Но наряду с лицами, отдающими в вышеприведенной фразе Достоевского предпочтение слову "смирение" перед остальной частью фразы, в числе слушателей и читателей было немало таких, которые сами, самовольно, не спросись Достоевского и не дожидаясь его, придали выражению "родная нива" совершенно определенный,
И вот, согласно тому смыслу, который разномысленные слушатели Достоевского придавали, каждый в отдельности, самому важному пункту, на котором вращались все детали речи, и последние были поняты и пригнаны к центру также по-своему, на свой образец. Те, которые, не вникая в сущность речи, просто довольствовались смирением Татьян, смирением букашки, проткнутой булавкой и до конца жизни безропотно шевелящей лапками, были, разумеется, очень довольны тем, что от этих булавок и букашек со временем произойдет нечто всемирно замечательное. Ни о ниве, ни о работе на ней такого рода господа, конечно, не думали. Быть проткнутой булавкой, — это-то, должно быть, и есть всечеловеческая заслуга, и в этом-то, должно быть, и заключается работа на родной ниве. Но те, кто "ниву" заменил "делом", те невольно, но неминуемо должны были искать в речи Достоевского и определений самого дела народного. В смысле этого определения такие слушатели, разумеется, должны были обращать особенное внимание не на те места речи, где говорится о тряпичности и дрянности разных человечишек, шатающихся по свету с надутыми на человечество губами, а на те места, на те выражения, где говорится о всечеловеческих страданиях, о том, что сердце русское наиболее к ним восприимчиво. Все, что было сказано в последнем смысле, принималось как указание, оправдание и объяснение.

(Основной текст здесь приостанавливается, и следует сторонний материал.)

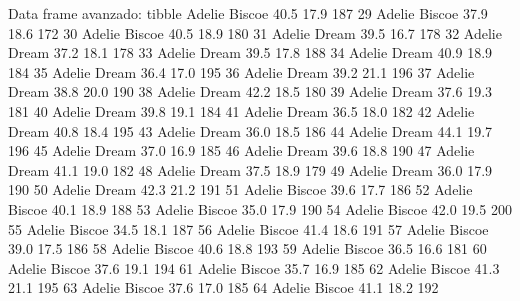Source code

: \documentclass[
  ignorenonframetext,
  aspectratio=169]{beamer}
\let\oldverbatim\verbatim
\let\endoldverbatim\endverbatim
\renewenvironment{verbatim}{\tiny\oldverbatim}{\endoldverbatim}
\begin{document}
\begin{frame}[fragile]{Data frame avanzado: tibble}
\begin{verbatim}
28     Adelie    Biscoe           40.5          17.9               187
29     Adelie    Biscoe           37.9          18.6               172
30     Adelie    Biscoe           40.5          18.9               180
31     Adelie     Dream           39.5          16.7               178
32     Adelie     Dream           37.2          18.1               178
33     Adelie     Dream           39.5          17.8               188
34     Adelie     Dream           40.9          18.9               184
35     Adelie     Dream           36.4          17.0               195
36     Adelie     Dream           39.2          21.1               196
37     Adelie     Dream           38.8          20.0               190
38     Adelie     Dream           42.2          18.5               180
39     Adelie     Dream           37.6          19.3               181
40     Adelie     Dream           39.8          19.1               184
41     Adelie     Dream           36.5          18.0               182
42     Adelie     Dream           40.8          18.4               195
43     Adelie     Dream           36.0          18.5               186
44     Adelie     Dream           44.1          19.7               196
45     Adelie     Dream           37.0          16.9               185
46     Adelie     Dream           39.6          18.8               190
47     Adelie     Dream           41.1          19.0               182
48     Adelie     Dream           37.5          18.9               179
49     Adelie     Dream           36.0          17.9               190
50     Adelie     Dream           42.3          21.2               191
51     Adelie    Biscoe           39.6          17.7               186
52     Adelie    Biscoe           40.1          18.9               188
53     Adelie    Biscoe           35.0          17.9               190
54     Adelie    Biscoe           42.0          19.5               200
55     Adelie    Biscoe           34.5          18.1               187
56     Adelie    Biscoe           41.4          18.6               191
57     Adelie    Biscoe           39.0          17.5               186
58     Adelie    Biscoe           40.6          18.8               193
59     Adelie    Biscoe           36.5          16.6               181
60     Adelie    Biscoe           37.6          19.1               194
61     Adelie    Biscoe           35.7          16.9               185
62     Adelie    Biscoe           41.3          21.1               195
63     Adelie    Biscoe           37.6          17.0               185
64     Adelie    Biscoe           41.1          18.2               192

\end{verbatim}
\end{frame}
\end{document}

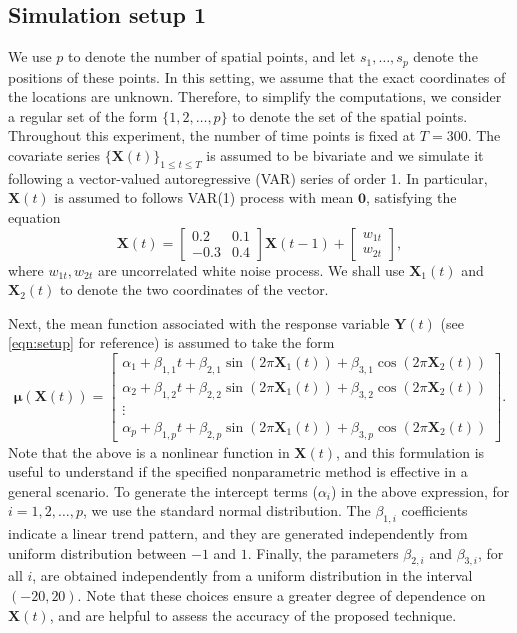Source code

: \documentclass[aos]{imsart}
\theoremstyle{plain}
\theoremstyle{remark}
\newcommand{\bb}[1]{\boldsymbol{#1}}
\begin{document}
\subsection{Simulation setup 1}

We use $p$ to denote the number of spatial points, and let $s_1,\hdots,s_p$ denote the positions of these points. In this setting, we assume that the exact coordinates of the locations are unknown. Therefore, to simplify the computations, we consider a regular set of the form $\{1,2,\hdots,p\}$ to denote the set of the spatial points. Throughout this experiment, the number of time points is fixed at $T=300$. The covariate series $\{\bb{X}(t)\}_{1\leqslant t\leqslant T}$ is assumed to be bivariate and we simulate it following a vector-valued autoregressive (VAR) series of order 1. In particular, $\bb{X}(t)$ is assumed to follows VAR(1) process with mean $\bb{0}$, satisfying the equation
\begin{equation*}
        \bb{X}(t) = \begin{bmatrix}
          0.2 & 0.1\\
          -0.3 & 0.4
        \end{bmatrix}
        \bb{X}(t-1) + \begin{bmatrix}
          w_{1t}\\
          w_{2t}
        \end{bmatrix},
\end{equation*}
where $w_{1t}, w_{2t}$ are uncorrelated white noise process. We shall use $\bb{X}_1(t)$ and $\bb{X}_2(t)$ to denote the two coordinates of the vector.
    
Next, the mean function associated with the response variable $\bb{Y}(t)$ (see \eqref{eqn:setup} for reference) is assumed to take the form
\begin{equation*}
        \bb{\mu}(\bb{X}(t)) = \begin{bmatrix}
          \alpha_1 + \beta_{1,1} t + \beta_{2,1}\sin(2\pi \bb{X}_1(t)) + \beta_{3,1}\cos(2\pi \bb{X}_2(t)) \\
          \alpha_2 + \beta_{1,2} t + \beta_{2,2}\sin(2\pi \bb{X}_1(t)) + \beta_{3,2}\cos(2\pi \bb{X}_2(t)) \\
          \vdots \\
          \alpha_p + \beta_{1,p} t + \beta_{2,p}\sin(2\pi \bb{X}_1(t)) + \beta_{3,p}\cos(2\pi \bb{X}_2(t))
    \end{bmatrix}.
\end{equation*}
\noindent Note that the above is a nonlinear function in $\bb{X}(t)$, and this formulation is useful to understand if the specified nonparametric method is effective in a general scenario. To generate the intercept terms ($\alpha_i$) in the above expression, for $i = 1, 2, \dots, p$, we use the standard normal distribution. The $\beta_{1,i}$ coefficients indicate a linear trend pattern, and they are generated independently from uniform distribution between $-1$ and $1$. Finally, the parameters $\beta_{2,i}$ and $\beta_{3,i}$, for all $i$, are obtained independently from a uniform distribution in the interval $(-20, 20)$. Note that these choices ensure a greater degree of dependence on $\bb{X}(t)$, and are helpful to assess the accuracy of the proposed technique. 
\end{document}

В такого рода неправильном толковании наиболее торжественных мест речи Достоевского, конечно, виновато самовольство его слушателей, подставивших на место умилительного слова "нива" довольно грубоватое слово "дело". О том, правильно ли или неправильно понята речь Достоевского и нами и своевольцами, как и что мы поняли, — мы уж сказали. Более об этом говорить не будем. Мы только хотим обратить внимание читателя на ту поистине громадную жажду, с которой значительная часть общества, если не все общество поголовно, ждет откуда бы то ни было указания на "дело", на народное "дело". Оно само, как видите, разыскивает эти указания там, где их даже и нет, само строит собственные свои теории из таких материалов, которые и собраны-то собственно затем, чтобы сказать — "перестань!"

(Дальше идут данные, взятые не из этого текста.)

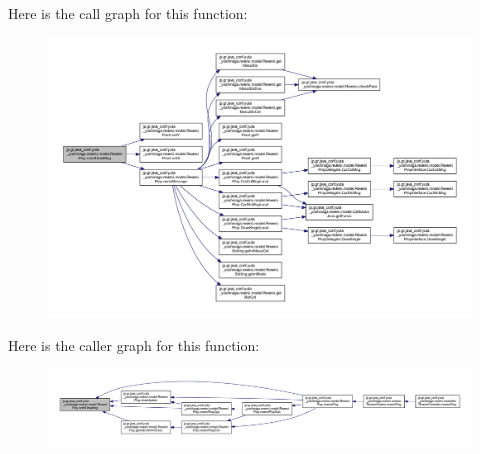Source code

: Here is the call graph for this function\+:
\nopagebreak
\begin{figure}[H]
\begin{center}
\leavevmode
\includegraphics[width=350pt]{classjp_1_1gr_1_1java__conf_1_1yuta__yoshinaga_1_1reversi_1_1model_1_1_reversi_play_a93ebdb5fb7097984730a85f62ebb57d7_cgraph}
\end{center}
\end{figure}
Here is the caller graph for this function\+:
\nopagebreak
\begin{figure}[H]
\begin{center}
\leavevmode
\includegraphics[width=350pt]{classjp_1_1gr_1_1java__conf_1_1yuta__yoshinaga_1_1reversi_1_1model_1_1_reversi_play_a93ebdb5fb7097984730a85f62ebb57d7_icgraph}
\end{center}
\end{figure}
\mbox{\label{classjp_1_1gr_1_1java__conf_1_1yuta__yoshinaga_1_1reversi_1_1model_1_1_reversi_play_a7d60f70e06930069f315cc1d50c502b6}}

Мы сказали выше, что этим недугом заражено почти все общество, потому что после освобождения крестьян буквально все общество стало на новую дорогу. Народный вопрос сам собой стал перед всеми; решение его не может не волновать всякого, и буквально всякий думает о нем по-своему. Именно неизбежность, обязательность, неминучесть мысли об этом вопросе, настоятельность определения "народного дела" дало последнему двадцатипятилетию ту, а не другую физиономию, и если эта физиономия не всегда и не всем приходилась по сердцу, то единственно потому, что "народное дело" не выяснялось во всей полноте и беспристрастии, к которому обязывает его серьезность и значение. Все впотьмах, все ощупью, все в беспомощном неведении. Предсказаний, шарад, ребусов насчет великого будущего, ходячих фраз, что "этого у нас нет", что мы такие-сякие — сухие и немазанные (на пушкинском празднике один оратор сказал: "у нас нет сословий!") — сколько угодно, а настоящего выяснения задач народного дела, задач, необходимых для всякого живущего на Руси, — потому что нельзя, невозможно целым поколениям жить о едином хлебе, — нет! Теперь вот, через двадцать пять весьма поучительных лет, нам говорят: "поди, мол, потрудись на какой-то родной ниве!" А где она? Что она? — неизвестно. Да еще со смирением! Не только нет мало-мальски правдивого, беспристрастного указания на самое дело, но даже и положение-то самой нивы, на которую приглашают потрудиться со смирением, как на грех, ни единым словом не уясняется.